_Work order_
Find the line containing "- api 키를 입력할" in the entries below. Restate it and each line after it, word for word, up to and including the line containing "6. 레벨 : 레벨이란".

_Stored items_
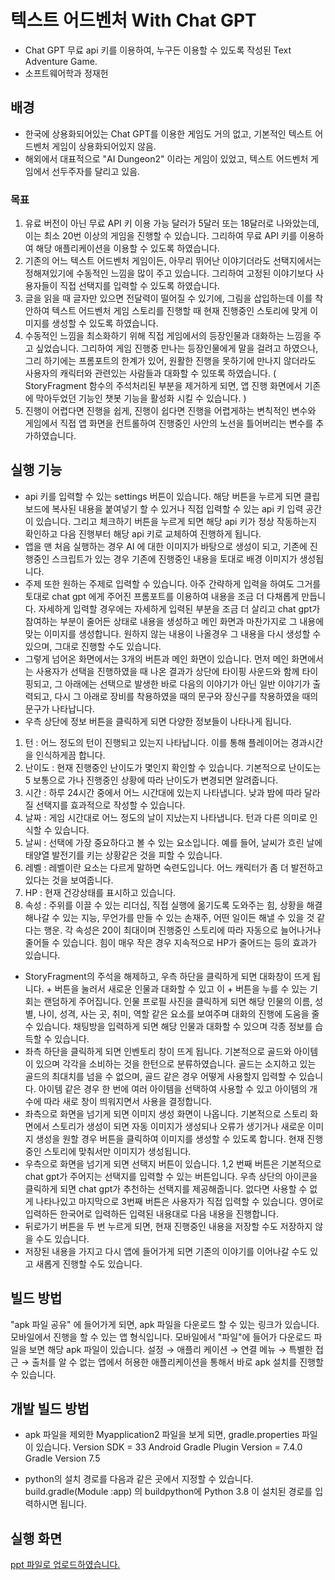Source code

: # 텍스트 어드벤처 With Chat GPT
- Chat GPT 무료 api 키를 이용하여, 누구든 이용할 수 있도록 작성된 Text Adventure Game.
- 소프트웨어학과 정재헌

## 배경
- 한국에 상용화되어있는 Chat GPT를 이용한 게임도 거의 없고, 기본적인 텍스트 어드벤처 게임이 상용화되어있지 않음.
- 해외에서 대표적으로 "AI Dungeon2" 이라는 게임이 있었고, 텍스트 어드벤처 게임에서 선두주자를 달리고 있음.

### 목표
1. 유료 버전이 아닌 무료 API 키 이용 가능 달러가 5달러 또는 18달러로 나와았는데, 이는 최소 20번 이상의 게임을 진행할 수 있습니다. 그리하여 무료 API 키를 이용하여 해당 애플리케이션을 이용할 수 있도록 하였습니다.
2. 기존의 어느 텍스트 어드벤처 게임이든, 아무리 뛰어난 이야기더라도 선택지에서는 정해져있기에 수동적인 느낌을 많이 주고 있습니다. 그리하여 고정된 이야기보다 사용자들이 직접 선택지를 입력할 수 있도록 하였습니다.
3. 글을 읽을 때 글자만 있으면 전달력이 떨어질 수 있기에, 그림을 삽입하는데 이를 착안하여 텍스트 어드벤처 게임 스토리를 진행할 때 현재 진행중인 스토리에 맞게 이미지를 생성할 수 있도록 하였습니다.
4. 수동적인 느낌을 최소화하기 위해 직접 게임에서의 등장인물과 대화하는 느낌을 주고 싶었습니다. 그리하여 게임 진행중 만나는 등장인물에게 말을 걸려고 하였으나, 그리 하기에는 프롬포트의 한계가 있어, 원활한 진행을 못하기에 만나지 않더라도 사용자의 캐릭터와 관련있는 사람들과 대화할 수 있또록 하였습니다. ( StoryFragment 함수의 주석처리된 부분을 제거하게 되면, 앱 진행 화면에서 기존에 막아두었던 기능인 챗봇 기능을 활성화 시킬 수 있습니다. )
5. 진행이 어렵다면 진행을 쉽게, 진행이 쉽다면 진행을 어렵게하는 변칙적인 변수와 게임에서 직접 앱 화면을 컨트롤하여 진행중인 사안의 노선을 틀어버리는 변수를 추가하였습니다.

## 실행 기능
- api 키를 입력할 수 있는 settings 버튼이 있습니다. 해당 버튼을 누르게 되면 클립보드에 복사된 내용을 붙여넣기 할 수 있거나 직접 입력할 수 있는 api 키 입력 공간이 있습니다. 그리고 체크하기 버튼을 누르게 되면 해당 api 키가 정상 작동하는지 확인하고 다음 진행부터 해당 api 키로 교체하여 진행하게 됩니다.
- 앱을 맨 처음 실행하는 경우 AI 에 대한 이미지가 바탕으로 생성이 되고, 기존에 진행중인 스크립트가 있는 경우 기존에 진행중인 내용을 토대로 배경 이미지가 생성됩니다.
- 주제 또한 원하는 주제로 입력할 수 있습니다. 아주 간략하게 입력을 하여도 그거를 토대로 chat gpt 에게 주어진 프롬포트를 이용하여 내용을 조금 더 다채롭게 만듭니다. 자세하게 입력할 경우에는 자세하게 입력된 부분을 조금 더 살리고 chat gpt가 참여하는 부분이 줄어든 상태로 내용을 생성하고 메인 화면과 마찬가지로 그 내용에 맞는 이미지를 생성합니다. 원하지 않는 내용이 나올경우 그 내용을 다시 생성할 수 있으며, 그대로 진행할 수도 있습니다.
- 그렇게 넘어온 화면에서는 3개의 버튼과 메인 화면이 있습니다. 먼저 메인 화면에서는 사용자가 선택을 진행하였을 때 나온 결과가 상단에 타이핑 사운드와 함께 타이핑되고, 그 아래에는 선택으로 발생한 바로 다음의 이야기가 아닌 일반 이야기가 출력되고, 다시 그 아래로 장비를 착용하였을 때의 문구와 장신구를 착용하였을 때의 문구가 나타납니다.
- 우측 상단에 정보 버튼을 클릭하게 되면 다양한 정보들이 나타나게 됩니다. 
1. 턴 : 어느 정도의 턴이 진행되고 있는지 나타납니다. 이를 통해 플레이어는 경과시간을 인식하게끔 합니다.
2. 난이도 : 현재 진행중인 난이도가 몇인지 확인할 수 있습니다. 기본적으로 난이도는 5 보통으로 가나 진행중인 상황에 따라 난이도가 변경되면 알려줍니다.
3. 시간 : 하루 24시간 중에서 어느 시간대에 있는지 나타냅니다. 낮과 밤에 따라 달라질 선택지를 효과적으로 작성할 수 있습니다.
4. 날짜 : 게임 시간대로 어느 정도의 날이 지났는지 나타냅니다. 턴과 다른 의미로 인식할 수 있습니다.
5. 날씨 : 선택에 가장 중요하다고 볼 수 있는 요소입니다. 예를 들어, 날씨가 흐린 날에 태양열 발전기를 키는 상황같은 것을 피할 수 있습니다.
6. 레벨 : 레벨이란 요소는 다르게 말하면 숙련도입니다. 어느 캐릭터가 좀 더 발전하고 있다는 것을 보여줍니다.
7. HP : 현재 건강상태를 표시하고 있습니다. 
8. 속성 : 주위를 이끌 수 있는 리더십, 직접 실행에 옮기도록 도와주는 힘, 상황을 해결해나갈 수 있는 지능, 무언가를 만들 수 있는 손재주, 어떤 일이든 해낼 수 있을 것 같다는 행운. 각 속성은 20이 최대이며 진행중인 스토리에 따라 자동으로 늘어나거나 줄어들 수 있습니다. 힘이 매우 작은 경우 지속적으로 HP가 줄어드는 등의 효과가 있습니다.
- StoryFragment의 주석을 해제하고, 우측 하단을 클릭하게 되면 대화창이 뜨게 됩니다. + 버튼을 눌러서 새로운 인물과 대화할 수 있고 이 + 버튼을 누를 수 있는 기회는 랜덤하게 주어집니다. 인물 프로필 사진을 클릭하게 되면 해당 인물의 이름, 성별, 나이, 성격, 사는 곳, 취미, 역할 같은 요소를 보여주며 대화의 진행에 도움을 줄 수 있습니다. 채팅방을 입력하게 되면 해당 인물과 대화할 수 있으며 각종 정보를 습득할 수 있습니다. 
- 좌측 하단을 클릭하게 되면 인벤토리 창이 뜨게 됩니다. 기본적으로 골드와 아이템이 있으며 각각을 소비하는 것을 한턴으로 분류하였습니다. 골드는 소지하고 있는 골드의 최대치를 넘을 수 없으며, 골드 같은 경우 어떻게 사용할지 입력할 수 있습니다. 아이템 같은 경우 한 번에 여러 아이템을 선택하여 사용할 수 있고 아이템의 개수에 따라 새로 창이 띄워지면서 사용을 결정합니다.
- 좌측으로 화면을 넘기게 되면 이미지 생성 화면이 나옵니다. 기본적으로 스토리 화면에서 스토리가 생성이 되면 자동 이미지가 생성되나 오류가 생기거나 새로운 이미지 생성을 원할 경우 버튼을 클릭하여 이미지를 생성할 수 있도록 합니다. 현재 진행중인 스토리에 맞춰서만 이미지가 생성됩니다.
- 우측으로 화면을 넘기게 되면 선택지 버튼이 있습니다. 1,2 번째 버튼은 기본적으로 chat gpt가 주어지는 선택지를 입력할 수 있는 버튼입니다. 우측 상단의 아이콘을 클릭하게 되면 chat gpt가 추천하는 선택지를 제공해줍니다. 없다면 사용할 수 없게 나타나있고 마지막으로 3번째 버튼은 사용자가 직접 입력할 수 있습니다. 영어로 입력하든 한국어로 입력하든 입력된 내용대로 다음 내용을 진행합니다.
- 뒤로가기 버튼을 두 번 누르게 되면, 현재 진행중인 내용을 저장할 수도 저장하지 않을 수도 있습니다.
- 저장된 내용을 가지고 다시 앱에 들어가게 되면 기존의 이야기를 이어나갈 수도 있고 새롭게 진행할 수도 있습니다.

## 빌드 방법
"apk 파일 공유" 에 들어가게 되면, apk 파일을 다운로드 할 수 있는 링크가 있습니다. 
모바일에서 진행을 할 수 있는 앱 형식입니다. 모바일에서 "파일"에 들어가 다운로드 파일을 보면 해당 apk 파일이 있습니다.
설정 → 애플리 케이션 → 연결 메뉴 → 특별한 접근 → 출처를 알 수 없는 앱에서 허용한 애플리케이션을 통해서 바로 apk 설치를 진행할 수 있습니다.

## 개발 빌드 방법
- apk 파일을 제외한 Myapplication2 파일을 보게 되면, gradle.properties 파일이 있습니다.
Version SDK = 33
Android Gradle Plugin Version = 7.4.0
Gradle Version 7.5

- python의 설치 경로를 다음과 같은 곳에서 지정할 수 있습니다.
build.gradle(Module :app) 의 buildpython에 Python 3.8 이 설치된 경로를 입력하시면 됩니다.


## 실행 화면
[ppt 파일로 업로드하였습니다.](https://docs.google.com/presentation/d/1eWM-0duuiCpjtNNpWgbGHTBPmDYZiRXx29EWBjFabCU/edit#slide=id.g226e19cf707_2_99)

_Answer to the exercise_
- api 키를 입력할 수 있는 settings 버튼이 있습니다. 해당 버튼을 누르게 되면 클립보드에 복사된 내용을 붙여넣기 할 수 있거나 직접 입력할 수 있는 api 키 입력 공간이 있습니다. 그리고 체크하기 버튼을 누르게 되면 해당 api 키가 정상 작동하는지 확인하고 다음 진행부터 해당 api 키로 교체하여 진행하게 됩니다.
- 앱을 맨 처음 실행하는 경우 AI 에 대한 이미지가 바탕으로 생성이 되고, 기존에 진행중인 스크립트가 있는 경우 기존에 진행중인 내용을 토대로 배경 이미지가 생성됩니다.
- 주제 또한 원하는 주제로 입력할 수 있습니다. 아주 간략하게 입력을 하여도 그거를 토대로 chat gpt 에게 주어진 프롬포트를 이용하여 내용을 조금 더 다채롭게 만듭니다. 자세하게 입력할 경우에는 자세하게 입력된 부분을 조금 더 살리고 chat gpt가 참여하는 부분이 줄어든 상태로 내용을 생성하고 메인 화면과 마찬가지로 그 내용에 맞는 이미지를 생성합니다. 원하지 않는 내용이 나올경우 그 내용을 다시 생성할 수 있으며, 그대로 진행할 수도 있습니다.
- 그렇게 넘어온 화면에서는 3개의 버튼과 메인 화면이 있습니다. 먼저 메인 화면에서는 사용자가 선택을 진행하였을 때 나온 결과가 상단에 타이핑 사운드와 함께 타이핑되고, 그 아래에는 선택으로 발생한 바로 다음의 이야기가 아닌 일반 이야기가 출력되고, 다시 그 아래로 장비를 착용하였을 때의 문구와 장신구를 착용하였을 때의 문구가 나타납니다.
- 우측 상단에 정보 버튼을 클릭하게 되면 다양한 정보들이 나타나게 됩니다. 
1. 턴 : 어느 정도의 턴이 진행되고 있는지 나타납니다. 이를 통해 플레이어는 경과시간을 인식하게끔 합니다.
2. 난이도 : 현재 진행중인 난이도가 몇인지 확인할 수 있습니다. 기본적으로 난이도는 5 보통으로 가나 진행중인 상황에 따라 난이도가 변경되면 알려줍니다.
3. 시간 : 하루 24시간 중에서 어느 시간대에 있는지 나타냅니다. 낮과 밤에 따라 달라질 선택지를 효과적으로 작성할 수 있습니다.
4. 날짜 : 게임 시간대로 어느 정도의 날이 지났는지 나타냅니다. 턴과 다른 의미로 인식할 수 있습니다.
5. 날씨 : 선택에 가장 중요하다고 볼 수 있는 요소입니다. 예를 들어, 날씨가 흐린 날에 태양열 발전기를 키는 상황같은 것을 피할 수 있습니다.
6. 레벨 : 레벨이란 요소는 다르게 말하면 숙련도입니다. 어느 캐릭터가 좀 더 발전하고 있다는 것을 보여줍니다.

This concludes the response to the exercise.